Chocolate Eclairs
TOTAL TIME: Prep: 45 min. Bake: 35 min. + cooling
YIELD: 9 servings.
With creamy filling and fudgy frosting, this chocolate eclair recipe is extra special. —Jessica Campbell, Viola, Wisconsin
Ingredients
-
1 cup water
-
1/2 cup butter, cubed
-
1/4 teaspoon salt
-
1 cup all-purpose flour
-
4 large eggs
-
FILLING:
-
2-1/2 cups cold 2% milk
-
1 package (5.1 ounces) instant vanilla pudding mix
-
1 cup heavy whipping cream
-
1/4 cup confectioners' sugar
-
1 teaspoon vanilla extract
-
FROSTING:
-
2 ounces semisweet chocolate
-
2 tablespoons butter
-
1-1/4 cups confectioners' sugar
-
2 to 3 tablespoons hot water
Directions
-
1.
Preheat oven to 400°. In a large saucepan, bring water, butter and salt to a boil. Add flour all at once and stir until a smooth ball forms. Remove from heat; let stand 5 minutes. Add eggs, 1 at a time, beating well after each addition. Continue beating until mixture is smooth and shiny.
-
2.
Using a tablespoon or a pastry tube with a #10 or large round tip, form dough into nine 4x1-1/2-in. strips on a greased baking sheet.
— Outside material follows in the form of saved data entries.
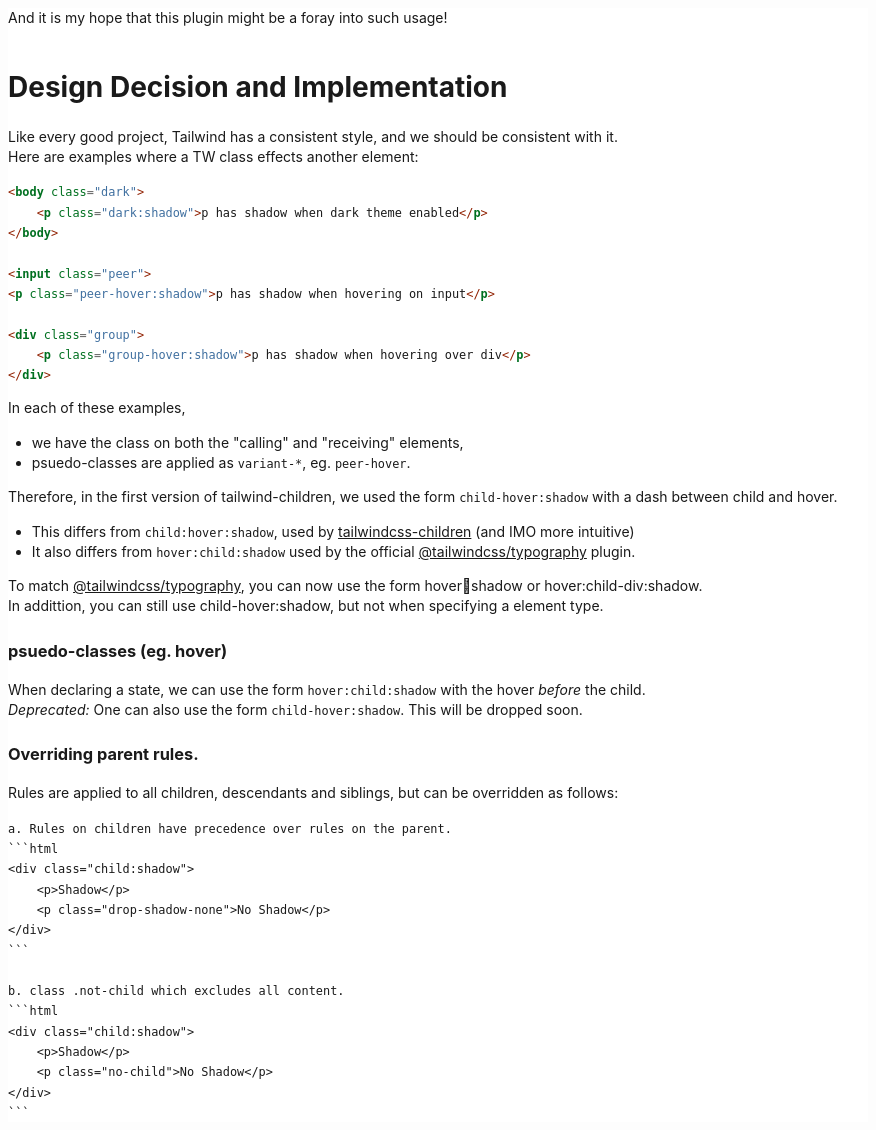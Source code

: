 And it is my hope that this plugin might be a foray into such usage!


# Design Decision and Implementation

Like every good project, Tailwind has a consistent style, and we should be consistent with it.  
Here are examples where a TW class effects another element:

```html
<body class="dark">
    <p class="dark:shadow">p has shadow when dark theme enabled</p>
</body>

<input class="peer">
<p class="peer-hover:shadow">p has shadow when hovering on input</p>

<div class="group">
    <p class="group-hover:shadow">p has shadow when hovering over div</p>
</div>
```

In each of these examples,
- we have the class on both the "calling" and "receiving" elements,
- psuedo-classes are applied as `variant-*`, eg. `peer-hover`.

Therefore, in the first version of tailwind-children, we used the form `child-hover:shadow` with a dash between child and hover.
- This differs from `child:hover:shadow`, used by [tailwindcss-children]  (and IMO more intuitive)
- It also differs from `hover:child:shadow` used by the official [@tailwindcss/typography] plugin.

To match  [@tailwindcss/typography], you can now use the form hover:child:shadow or hover:child-div:shadow.  
In addittion, you can still use child-hover:shadow, but not when specifying a element type.  

### psuedo-classes (eg. hover)

When declaring a state, we can use the form `hover:child:shadow` with the hover *before* the child.  
*Deprecated:* One can also use the form `child-hover:shadow`. This will be dropped soon.  

### Overriding parent rules.

Rules are applied to all children, descendants and siblings, but can be overridden as follows:

	a. Rules on children have precedence over rules on the parent.
    ```html
	<div class="child:shadow">
        <p>Shadow</p>
        <p class="drop-shadow-none">No Shadow</p>
    </div>
	```

	b. class .not-child which excludes all content.
	```html
    <div class="child:shadow">
        <p>Shadow</p>
        <p class="no-child">No Shadow</p>
    </div>
	```


[tailwindcss-children]: https://github.com/benface/tailwindcss-children
[@tailwindcss/typography]: https://tailwindcss.com/docs/typography-plugin
[tailwind-child]: https://github.com/racha/tailwind-child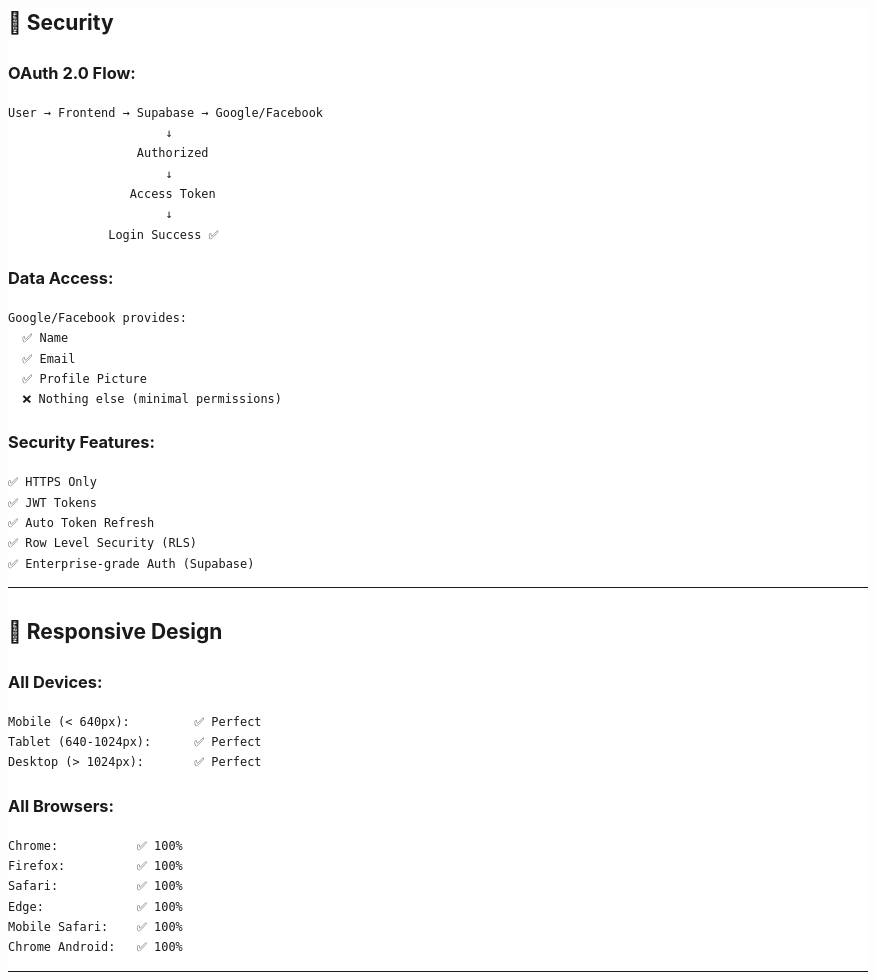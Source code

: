 
## 🔐 Security

### OAuth 2.0 Flow:

```
User → Frontend → Supabase → Google/Facebook
                      ↓
                  Authorized
                      ↓
                 Access Token
                      ↓
              Login Success ✅
```

### Data Access:

```
Google/Facebook provides:
  ✅ Name
  ✅ Email
  ✅ Profile Picture
  ❌ Nothing else (minimal permissions)
```

### Security Features:

```
✅ HTTPS Only
✅ JWT Tokens
✅ Auto Token Refresh
✅ Row Level Security (RLS)
✅ Enterprise-grade Auth (Supabase)
```

---

## 📱 Responsive Design

### All Devices:

```
Mobile (< 640px):         ✅ Perfect
Tablet (640-1024px):      ✅ Perfect
Desktop (> 1024px):       ✅ Perfect
```

### All Browsers:

```
Chrome:           ✅ 100%
Firefox:          ✅ 100%
Safari:           ✅ 100%
Edge:             ✅ 100%
Mobile Safari:    ✅ 100%
Chrome Android:   ✅ 100%
```

---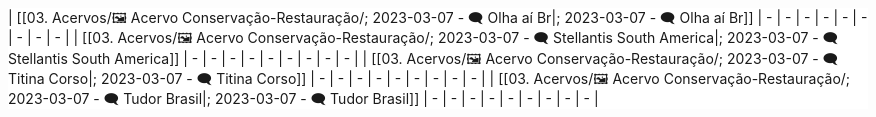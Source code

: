 | [[03. Acervos/🖼️ Acervo Conservação-Restauração/; 2023-03-07 - 🗨️ Olha aí Br\|; 2023-03-07 - 🗨️ Olha aí Br]]                                                                                                                                                                                                                                                                                                                                                        | \-                                                                                                                                                                                                                                                                                                                                                                                                                                                                  | \-                                        | \-                                                                                                                                         | \-                                    | \-                                                                | \-            | \-       | \-             | \-                                                          |
| [[03. Acervos/🖼️ Acervo Conservação-Restauração/; 2023-03-07 - 🗨️ Stellantis South America\|; 2023-03-07 - 🗨️ Stellantis South America]]                                                                                                                                                                                                                                                                                                                            | \-                                                                                                                                                                                                                                                                                                                                                                                                                                                                  | \-                                        | \-                                                                                                                                         | \-                                    | \-                                                                | \-            | \-       | \-             | \-                                                          |
| [[03. Acervos/🖼️ Acervo Conservação-Restauração/; 2023-03-07 - 🗨️ Titina Corso\|; 2023-03-07 - 🗨️ Titina Corso]]                                                                                                                                                                                                                                                                                                                                                    | \-                                                                                                                                                                                                                                                                                                                                                                                                                                                                  | \-                                        | \-                                                                                                                                         | \-                                    | \-                                                                | \-            | \-       | \-             | \-                                                          |
| [[03. Acervos/🖼️ Acervo Conservação-Restauração/; 2023-03-07 - 🗨️ Tudor Brasil\|; 2023-03-07 - 🗨️ Tudor Brasil]]                                                                                                                                                                                                                                                                                                                                                    | \-                                                                                                                                                                                                                                                                                                                                                                                                                                                                  | \-                                        | \-                                                                                                                                         | \-                                    | \-                                                                | \-            | \-       | \-             | \-                                                          |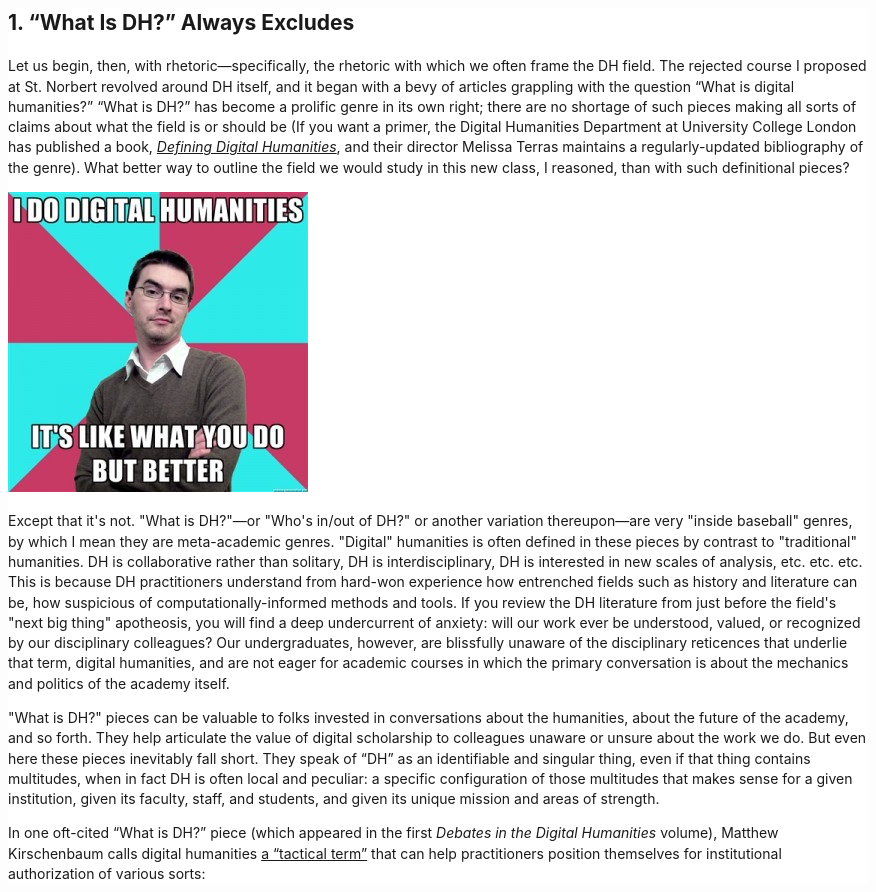 <h2>1. “What Is DH?” Always Excludes</h2>

Let us begin, then, with rhetoric—specifically, the rhetoric with which we often frame the DH field. The rejected course I proposed at St. Norbert revolved around DH itself, and it began with a bevy of articles grappling with the question “What is digital humanities?” “What is DH?” has become a prolific genre in its own right; there are no shortage of such pieces making all sorts of claims about what the field is or should be (If you want a primer, the Digital Humanities Department at University College London has published a book, <a href="http://www.ashgate.com/isbn/9781409469636"><i>Defining Digital Humanities</i></a>, and their director Melissa Terras maintains a regularly-updated bibliography of the genre). What better way to outline the field we would study in this new class, I reasoned, than with such definitional pieces?

![Meme of smirking white guy with glasses and the caption, I Do Digital Humanities, It's Like What You Do But Better](/img/i-do-digital-humanities-300x300.jpg)

Except that it's not. "What is DH?"—or "Who's in/out of DH?" or another variation thereupon—are very "inside baseball" genres, by which I mean they are meta-academic genres. "Digital" humanities is often defined in these pieces by contrast to "traditional" humanities. DH is collaborative rather than solitary, DH is interdisciplinary, DH is interested in new scales of analysis, etc. etc. etc. This is because DH practitioners understand from hard-won experience how entrenched fields such as history and literature can be, how suspicious of computationally-informed methods and tools. If you review the DH literature from just before the field's "next big thing" apotheosis, you will find a deep undercurrent of anxiety: will our work ever be understood, valued, or recognized by our disciplinary colleagues? Our undergraduates, however, are blissfully unaware of the disciplinary reticences that underlie that term, digital humanities, and are not eager for academic courses in which the primary conversation is about the mechanics and politics of the academy itself.

"What is DH?" pieces can be valuable to folks invested in conversations about the humanities, about the future of the academy, and so forth. They help articulate the value of digital scholarship to colleagues unaware or unsure about the work we do. But even here these pieces inevitably fall short. They speak of “DH” as an identifiable and singular thing, even if that thing contains multitudes, when in fact DH is often local and peculiar: a specific configuration of those multitudes that makes sense for a given institution, given its faculty, staff, and students, and given its unique mission and areas of strength.

In one oft-cited “What is DH?” piece (which appeared in the first <i>Debates in the Digital Humanities</i> volume), Matthew Kirschenbaum calls digital humanities <a href="http://dhdebates.gc.cuny.edu/debates/text/48">a “tactical term”</a> that can help practitioners position themselves for institutional authorization of various sorts:
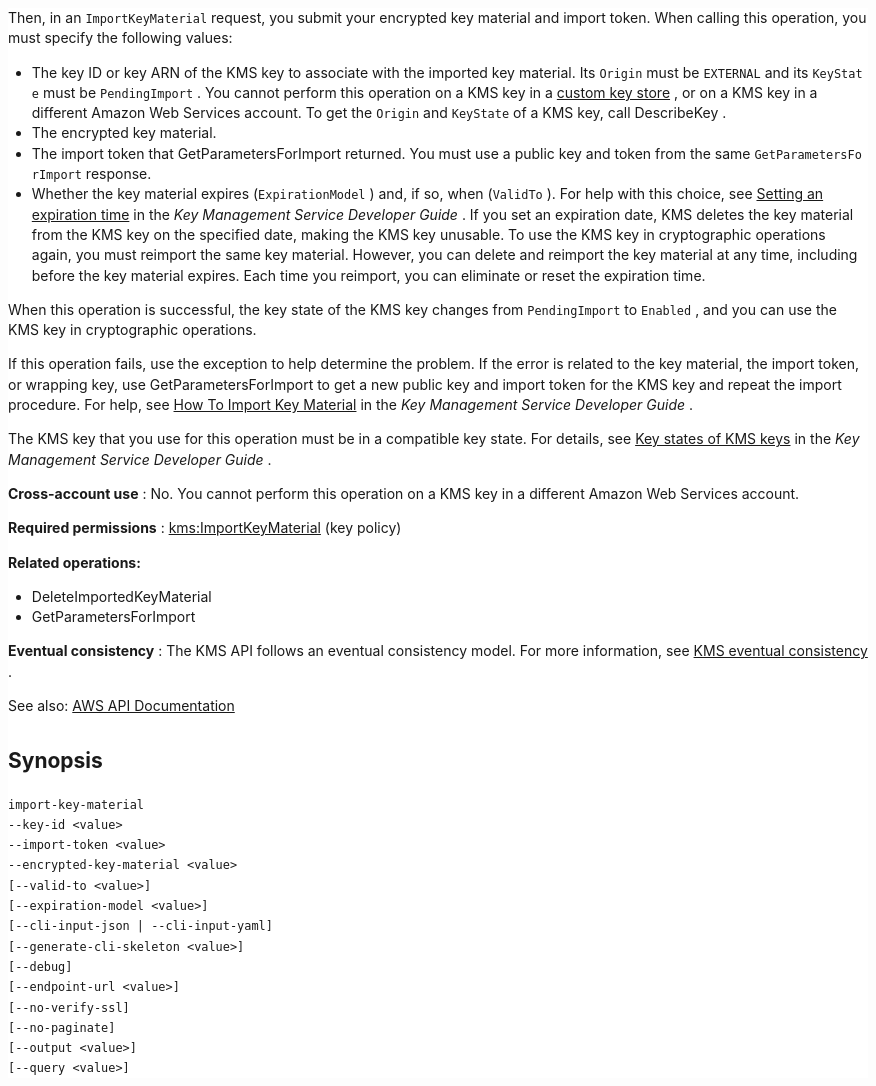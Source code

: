 Then, in an `ImportKeyMaterial` request, you submit your encrypted key material and import token. When calling this operation, you must specify the following values:

- The key ID or key ARN of the KMS key to associate with the imported key material. Its `Origin` must be `EXTERNAL` and its `KeyState` must be `PendingImport` . You cannot perform this operation on a KMS key in a [custom key store](https://awscli.amazonaws.com/v2/documentation/api/latest/reference/kms/kms/latest/developerguide/custom-key-store-overview.html) , or on a KMS key in a different Amazon Web Services account. To get the `Origin` and `KeyState` of a KMS key, call  DescribeKey .
- The encrypted key material.
- The import token that  GetParametersForImport returned. You must use a public key and token from the same `GetParametersForImport` response.
- Whether the key material expires (`ExpirationModel` ) and, if so, when (`ValidTo` ). For help with this choice, see [Setting an expiration time](https://docs.aws.amazon.com/en_us/kms/latest/developerguide/importing-keys.html#importing-keys-expiration) in the *Key Management Service Developer Guide* . If you set an expiration date, KMS deletes the key material from the KMS key on the specified date, making the KMS key unusable. To use the KMS key in cryptographic operations again, you must reimport the same key material. However, you can delete and reimport the key material at any time, including before the key material expires. Each time you reimport, you can eliminate or reset the expiration time.

When this operation is successful, the key state of the KMS key changes from `PendingImport` to `Enabled` , and you can use the KMS key in cryptographic operations.

If this operation fails, use the exception to help determine the problem. If the error is related to the key material, the import token, or wrapping key, use  GetParametersForImport to get a new public key and import token for the KMS key and repeat the import procedure. For help, see [How To Import Key Material](https://docs.aws.amazon.com/kms/latest/developerguide/importing-keys.html#importing-keys-overview) in the *Key Management Service Developer Guide* .

The KMS key that you use for this operation must be in a compatible key state. For details, see [Key states of KMS keys](https://docs.aws.amazon.com/kms/latest/developerguide/key-state.html) in the *Key Management Service Developer Guide* .

**Cross-account use** : No. You cannot perform this operation on a KMS key in a different Amazon Web Services account.

**Required permissions** : [kms:ImportKeyMaterial](https://docs.aws.amazon.com/kms/latest/developerguide/kms-api-permissions-reference.html) (key policy)

**Related operations:**

- DeleteImportedKeyMaterial
- GetParametersForImport

**Eventual consistency** : The KMS API follows an eventual consistency model. For more information, see [KMS eventual consistency](https://docs.aws.amazon.com/kms/latest/developerguide/programming-eventual-consistency.html) .

See also: [AWS API Documentation](https://docs.aws.amazon.com/goto/WebAPI/kms-2014-11-01/ImportKeyMaterial)

## Synopsis

```
import-key-material
--key-id <value>
--import-token <value>
--encrypted-key-material <value>
[--valid-to <value>]
[--expiration-model <value>]
[--cli-input-json | --cli-input-yaml]
[--generate-cli-skeleton <value>]
[--debug]
[--endpoint-url <value>]
[--no-verify-ssl]
[--no-paginate]
[--output <value>]
[--query <value>]
```
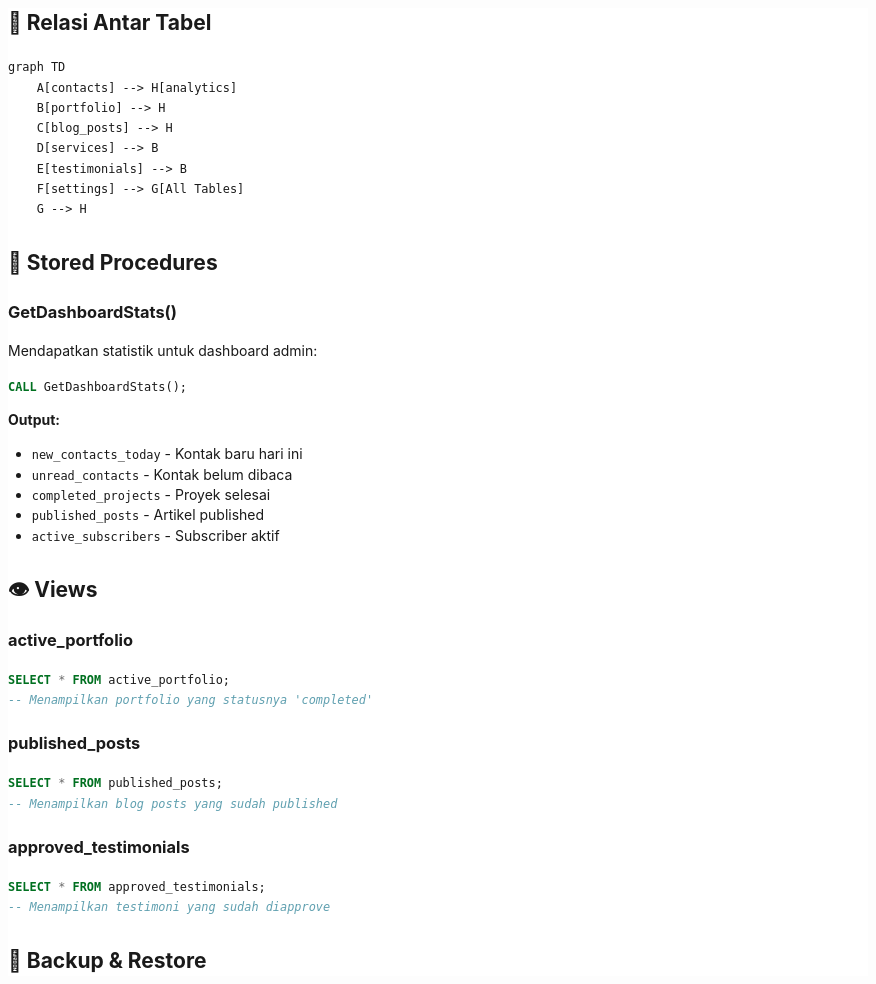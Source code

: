 ## 🔗 Relasi Antar Tabel

```mermaid
graph TD
    A[contacts] --> H[analytics]
    B[portfolio] --> H
    C[blog_posts] --> H
    D[services] --> B
    E[testimonials] --> B
    F[settings] --> G[All Tables]
    G --> H
```

## 🔧 Stored Procedures

### GetDashboardStats()
Mendapatkan statistik untuk dashboard admin:

```sql
CALL GetDashboardStats();
```

**Output:**
- `new_contacts_today` - Kontak baru hari ini
- `unread_contacts` - Kontak belum dibaca
- `completed_projects` - Proyek selesai
- `published_posts` - Artikel published
- `active_subscribers` - Subscriber aktif

## 👁️ Views

### active_portfolio
```sql
SELECT * FROM active_portfolio;
-- Menampilkan portfolio yang statusnya 'completed'
```

### published_posts
```sql
SELECT * FROM published_posts;
-- Menampilkan blog posts yang sudah published
```

### approved_testimonials
```sql
SELECT * FROM approved_testimonials;
-- Menampilkan testimoni yang sudah diapprove
```

## 💾 Backup & Restore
Bake 35-40 minutes or until puffed and golden. Place on a wire rack. Immediately split eclairs open; remove tops and set aside. Discard soft dough from inside. Cool eclairs.
-
3.
In a large bowl, beat milk and pudding mix according to package directions. In another bowl, whip cream until soft peaks form. Beat in the confectioners' sugar and vanilla; fold into pudding. Fill eclairs (chill any remaining filling for another use). Replace tops.
-
4.
For frosting, in a microwave, melt chocolate and butter; stir until smooth. Stir in the confectioners' sugar and enough hot water to achieve a smooth consistency. Cool slightly. Frost eclairs. Store in refrigerator.
Nutrition Facts
1 eclair: 483 calories, 28g fat (17g saturated fat), 174mg cholesterol, 492mg sodium, 52g carbohydrate (37g sugars, 1g fiber), 7g protein.